» Task directions:
Reproduce all of the entries character for character, while leaving out any pictures they contain.

» Data provided:
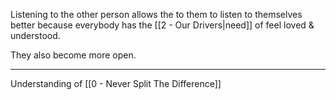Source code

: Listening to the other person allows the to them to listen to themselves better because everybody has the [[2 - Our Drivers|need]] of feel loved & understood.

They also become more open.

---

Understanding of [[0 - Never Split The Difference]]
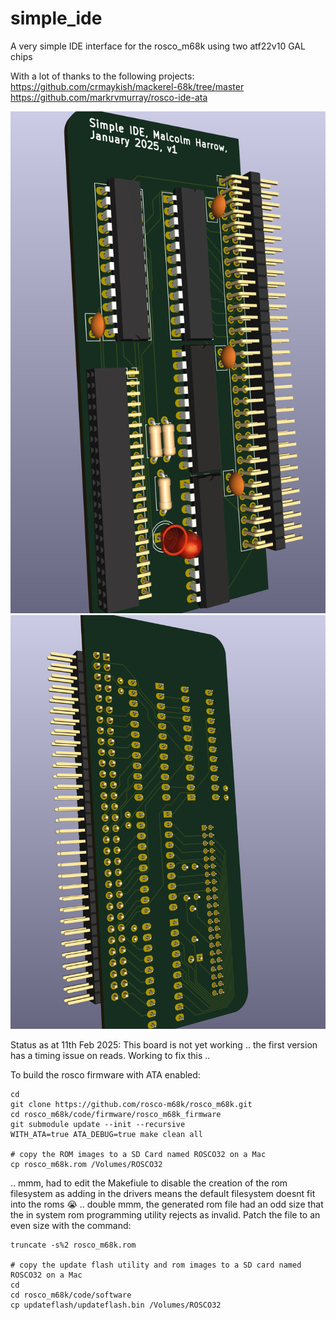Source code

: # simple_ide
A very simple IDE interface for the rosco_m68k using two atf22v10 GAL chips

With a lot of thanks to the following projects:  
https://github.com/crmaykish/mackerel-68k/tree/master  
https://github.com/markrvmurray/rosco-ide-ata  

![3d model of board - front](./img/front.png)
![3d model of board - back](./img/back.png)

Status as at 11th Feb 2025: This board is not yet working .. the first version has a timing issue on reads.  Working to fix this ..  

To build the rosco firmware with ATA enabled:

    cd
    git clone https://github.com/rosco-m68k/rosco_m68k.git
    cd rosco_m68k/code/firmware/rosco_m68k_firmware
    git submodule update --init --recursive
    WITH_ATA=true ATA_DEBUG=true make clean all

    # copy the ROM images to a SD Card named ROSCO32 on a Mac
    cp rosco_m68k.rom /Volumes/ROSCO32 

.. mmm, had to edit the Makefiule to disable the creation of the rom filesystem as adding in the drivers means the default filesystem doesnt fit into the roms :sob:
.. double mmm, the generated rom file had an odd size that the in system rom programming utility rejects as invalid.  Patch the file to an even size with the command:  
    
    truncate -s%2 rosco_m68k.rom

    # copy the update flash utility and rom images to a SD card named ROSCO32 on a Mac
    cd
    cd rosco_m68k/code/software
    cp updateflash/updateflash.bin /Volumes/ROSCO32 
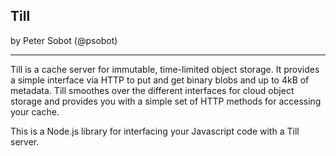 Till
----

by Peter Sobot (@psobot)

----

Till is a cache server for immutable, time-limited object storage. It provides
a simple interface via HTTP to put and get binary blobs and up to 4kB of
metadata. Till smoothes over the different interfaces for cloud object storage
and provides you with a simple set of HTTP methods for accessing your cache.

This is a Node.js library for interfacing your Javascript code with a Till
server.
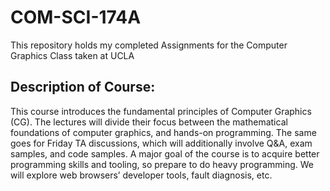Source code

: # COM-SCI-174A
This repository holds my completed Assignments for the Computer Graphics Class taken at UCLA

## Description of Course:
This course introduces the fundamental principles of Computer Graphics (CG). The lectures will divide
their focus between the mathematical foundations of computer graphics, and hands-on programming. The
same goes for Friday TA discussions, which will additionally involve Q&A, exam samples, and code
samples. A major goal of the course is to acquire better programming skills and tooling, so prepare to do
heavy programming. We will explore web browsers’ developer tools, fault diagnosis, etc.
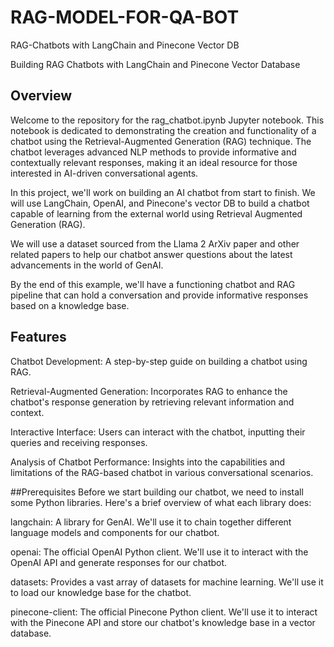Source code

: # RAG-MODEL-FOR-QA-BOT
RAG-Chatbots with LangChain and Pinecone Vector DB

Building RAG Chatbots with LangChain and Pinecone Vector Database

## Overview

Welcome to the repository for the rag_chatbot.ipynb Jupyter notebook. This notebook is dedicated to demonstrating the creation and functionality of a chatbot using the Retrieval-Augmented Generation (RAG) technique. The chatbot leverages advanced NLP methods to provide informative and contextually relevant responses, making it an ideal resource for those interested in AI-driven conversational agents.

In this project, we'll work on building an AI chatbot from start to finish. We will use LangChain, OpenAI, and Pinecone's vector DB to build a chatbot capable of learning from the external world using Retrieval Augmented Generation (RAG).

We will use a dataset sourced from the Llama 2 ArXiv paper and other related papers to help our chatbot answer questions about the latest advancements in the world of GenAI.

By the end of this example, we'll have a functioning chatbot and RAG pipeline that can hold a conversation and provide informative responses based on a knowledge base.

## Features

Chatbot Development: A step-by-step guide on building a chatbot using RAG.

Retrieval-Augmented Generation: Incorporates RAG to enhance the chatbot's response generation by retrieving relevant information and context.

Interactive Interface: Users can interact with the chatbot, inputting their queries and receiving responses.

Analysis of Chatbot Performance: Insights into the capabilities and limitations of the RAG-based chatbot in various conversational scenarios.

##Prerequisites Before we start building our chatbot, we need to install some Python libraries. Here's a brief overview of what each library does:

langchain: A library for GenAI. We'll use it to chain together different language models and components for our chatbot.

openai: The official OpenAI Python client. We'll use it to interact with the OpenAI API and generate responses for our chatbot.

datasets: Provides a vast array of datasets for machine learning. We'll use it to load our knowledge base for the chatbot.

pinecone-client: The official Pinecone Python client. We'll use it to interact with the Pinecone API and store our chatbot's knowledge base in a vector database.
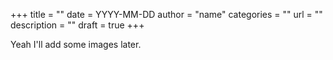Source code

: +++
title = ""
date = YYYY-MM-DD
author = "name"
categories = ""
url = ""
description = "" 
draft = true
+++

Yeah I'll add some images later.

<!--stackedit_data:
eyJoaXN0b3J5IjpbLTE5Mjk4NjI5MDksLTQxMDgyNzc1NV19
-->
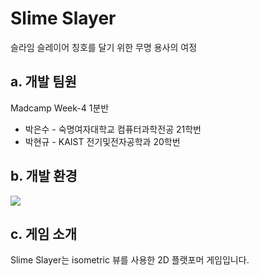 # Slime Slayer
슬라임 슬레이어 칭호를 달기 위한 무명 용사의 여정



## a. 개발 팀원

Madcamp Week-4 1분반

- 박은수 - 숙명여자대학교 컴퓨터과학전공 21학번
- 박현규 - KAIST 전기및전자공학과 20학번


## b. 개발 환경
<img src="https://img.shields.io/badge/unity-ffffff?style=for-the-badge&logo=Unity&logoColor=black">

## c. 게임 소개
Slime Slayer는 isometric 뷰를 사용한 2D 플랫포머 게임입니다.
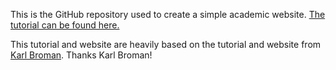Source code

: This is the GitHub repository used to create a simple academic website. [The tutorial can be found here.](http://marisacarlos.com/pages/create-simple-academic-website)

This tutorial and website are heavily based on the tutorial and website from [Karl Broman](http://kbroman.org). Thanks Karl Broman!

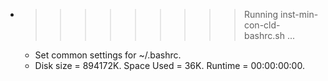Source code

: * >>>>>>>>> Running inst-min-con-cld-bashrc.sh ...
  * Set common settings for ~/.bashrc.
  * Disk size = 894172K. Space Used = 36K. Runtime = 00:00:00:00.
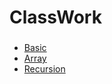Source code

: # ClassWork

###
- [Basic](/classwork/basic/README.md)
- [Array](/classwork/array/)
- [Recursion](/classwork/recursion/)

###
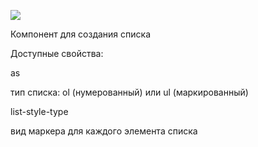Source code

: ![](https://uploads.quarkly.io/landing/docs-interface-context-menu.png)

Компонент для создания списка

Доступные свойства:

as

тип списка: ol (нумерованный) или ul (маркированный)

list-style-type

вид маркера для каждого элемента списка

» Solution to this problem:
Source code

: Listening to the other person allows the to them to listen to themselves better because everybody has the [[2 - Our Drivers|need]] of feel loved & understood.

They also become more open.

---

Understanding of [[0 - Never Split The Difference]]
Source code

: # simple_ide
A very simple IDE interface for the rosco_m68k using two atf22v10 GAL chips

With a lot of thanks to the following projects:  
https://github.com/crmaykish/mackerel-68k/tree/master  
https://github.com/markrvmurray/rosco-ide-ata  

![3d model of board - front](./img/front.png)
![3d model of board - back](./img/back.png)

Status as at 11th Feb 2025: This board is not yet working .. the first version has a timing issue on reads.  Working to fix this ..  

To build the rosco firmware with ATA enabled:

    cd
    git clone https://github.com/rosco-m68k/rosco_m68k.git
    cd rosco_m68k/code/firmware/rosco_m68k_firmware
    git submodule update --init --recursive
    WITH_ATA=true ATA_DEBUG=true make clean all

    # copy the ROM images to a SD Card named ROSCO32 on a Mac
    cp rosco_m68k.rom /Volumes/ROSCO32 

.. mmm, had to edit the Makefiule to disable the creation of the rom filesystem as adding in the drivers means the default filesystem doesnt fit into the roms :sob:
.. double mmm, the generated rom file had an odd size that the in system rom programming utility rejects as invalid.  Patch the file to an even size with the command:  
    
    truncate -s%2 rosco_m68k.rom

    # copy the update flash utility and rom images to a SD card named ROSCO32 on a Mac
    cd
    cd rosco_m68k/code/software
    cp updateflash/updateflash.bin /Volumes/ROSCO32 
 Till
----

by Peter Sobot (@psobot)

----

Till is a cache server for immutable, time-limited object storage. It provides
a simple interface via HTTP to put and get binary blobs and up to 4kB of
metadata. Till smoothes over the different interfaces for cloud object storage
and provides you with a simple set of HTTP methods for accessing your cache.

This is a Node.js library for interfacing your Javascript code with a Till
server.
Source code

: # COM-SCI-174A
This repository holds my completed Assignments for the Computer Graphics Class taken at UCLA

## Description of Course:
This course introduces the fundamental principles of Computer Graphics (CG). The lectures will divide
their focus between the mathematical foundations of computer graphics, and hands-on programming. The
same goes for Friday TA discussions, which will additionally involve Q&A, exam samples, and code
samples. A major goal of the course is to acquire better programming skills and tooling, so prepare to do
heavy programming. We will explore web browsers’ developer tools, fault diagnosis, etc.
Source code

: # RAG-MODEL-FOR-QA-BOT
RAG-Chatbots with LangChain and Pinecone Vector DB

Building RAG Chatbots with LangChain and Pinecone Vector Database

## Overview

Welcome to the repository for the rag_chatbot.ipynb Jupyter notebook. This notebook is dedicated to demonstrating the creation and functionality of a chatbot using the Retrieval-Augmented Generation (RAG) technique. The chatbot leverages advanced NLP methods to provide informative and contextually relevant responses, making it an ideal resource for those interested in AI-driven conversational agents.

In this project, we'll work on building an AI chatbot from start to finish. We will use LangChain, OpenAI, and Pinecone's vector DB to build a chatbot capable of learning from the external world using Retrieval Augmented Generation (RAG).

We will use a dataset sourced from the Llama 2 ArXiv paper and other related papers to help our chatbot answer questions about the latest advancements in the world of GenAI.

By the end of this example, we'll have a functioning chatbot and RAG pipeline that can hold a conversation and provide informative responses based on a knowledge base.

## Features

Chatbot Development: A step-by-step guide on building a chatbot using RAG.

Retrieval-Augmented Generation: Incorporates RAG to enhance the chatbot's response generation by retrieving relevant information and context.

Interactive Interface: Users can interact with the chatbot, inputting their queries and receiving responses.

Analysis of Chatbot Performance: Insights into the capabilities and limitations of the RAG-based chatbot in various conversational scenarios.

##Prerequisites Before we start building our chatbot, we need to install some Python libraries. Here's a brief overview of what each library does:

langchain: A library for GenAI. We'll use it to chain together different language models and components for our chatbot.

openai: The official OpenAI Python client. We'll use it to interact with the OpenAI API and generate responses for our chatbot.

datasets: Provides a vast array of datasets for machine learning. We'll use it to load our knowledge base for the chatbot.

pinecone-client: The official Pinecone Python client. We'll use it to interact with the Pinecone API and store our chatbot's knowledge base in a vector database.
Source code

: +++
title = ""
date = YYYY-MM-DD
author = "name"
categories = ""
url = ""
description = "" 
draft = true
+++

Yeah I'll add some images later.

<!--stackedit_data:
eyJoaXN0b3J5IjpbLTE5Mjk4NjI5MDksLTQxMDgyNzc1NV19
-->
 # Slime Slayer
슬라임 슬레이어 칭호를 달기 위한 무명 용사의 여정



## a. 개발 팀원

Madcamp Week-4 1분반

- 박은수 - 숙명여자대학교 컴퓨터과학전공 21학번
- 박현규 - KAIST 전기및전자공학과 20학번


## b. 개발 환경
<img src="https://img.shields.io/badge/unity-ffffff?style=for-the-badge&logo=Unity&logoColor=black">

## c. 게임 소개
Slime Slayer는 isometric 뷰를 사용한 2D 플랫포머 게임입니다.
Source code

: This is the GitHub repository used to create a simple academic website. [The tutorial can be found here.](http://marisacarlos.com/pages/create-simple-academic-website)

This tutorial and website are heavily based on the tutorial and website from [Karl Broman](http://kbroman.org). Thanks Karl Broman!

Source code

: * >>>>>>>>> Running inst-min-con-cld-bashrc.sh ...
  * Set common settings for ~/.bashrc.
  * Disk size = 894172K. Space Used = 36K. Runtime = 00:00:00:00.
Source code

: # ClassWork

###
- [Basic](/classwork/basic/README.md)
- [Array](/classwork/array/)
- [Recursion](/classwork/recursion/)

###
Source code

: ![](https://uploads.quarkly.io/landing/docs-interface-context-menu.png)

Компонент для создания списка

Доступные свойства:

as

тип списка: ol (нумерованный) или ul (маркированный)

list-style-type

вид маркера для каждого элемента списка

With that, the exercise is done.